Let $E=\{1/n | n\in \mathbb {N}\}$. For each $m\in \mathbb {N}$ define $f_m: E\to \mathbb{R}$ by
$$f_m(x)= \begin{cases} \cos (mx) & x\geq 1/m \\ 0 & 1/(m+10)\leq x < 1/m \\ x & x < 1/(m+10) \end{cases} $$
then prove that there exist infinitely many subsequences of $(f_m)_{m\geq 1}$ which converge at every point of $E$.
For fix $1/k, k\in \mathbb{N}$ I can say that by Bolzano Weierstrass theorem there exists convergent subsequence. However, I don't know how to prove, in general, for every point of $E$. Any hint would be sufficient. Thanks.
In general, if $E = \{a_1, a_2, ... \}$ is a countable subset of $\mathbb R$ and $f_n: E \to \mathbb R$ is a sequence of functions such that for each $x \in E$ the sequence $\{f_n(x)\}$ is bounded, then there is a subsequence $\{f_{n_k}\}$ that converges on $E$. Applying the same result to an arbitrary subsequence of the original sequence proves that there are infinitely many convergent subsequences.

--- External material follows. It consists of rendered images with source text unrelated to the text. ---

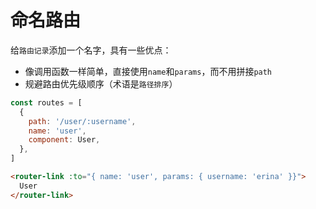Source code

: # 命名路由

给`路由记录`添加一个名字，具有一些优点：

- 像调用函数一样简单，直接使用`name`和`params`，而不用拼接`path`
- 规避路由优先级顺序（术语是`路径排序`）

```js
const routes = [
  {
    path: '/user/:username',
    name: 'user',
    component: User,
  },
]
```

```html
<router-link :to="{ name: 'user', params: { username: 'erina' }}">
  User
</router-link>
```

Sketch of proof: $\ $ Since $\{f_n(a_1)\}$ is bounded, there is a set $N_1 \subset \mathbb N$ such that $\{f_n(a_1)\}_{n \in N_1}$ converges. Let $\{f^1_n\}$ be the corresponding subsequence of $\{f_n\}$. Likewise, there is a set $N_2 \subset N_1$ such that $\{f_n(a_2)\}_{n \in N_2}$ converges, and a corresponding subsequence $\{f^2_n\}$ of $\{f^1_n\}$. Notice that, by construction, $\{f^2_n(a_1)\}$ also converges. Continuing this way we get subsequences $\{f^k_n\}_{k \ge 1}$ of the original sequence $\{f_n\}$ such that, for each $k$, $\{f^{k+1}_n\}$ is a subsequence of $\{f^k_n\}$ and $\{f^k_n(a_i)\}$ converges for $i \in \{1, 2, ... k\}$. Now take the subsequence $\{f^n_n\}$.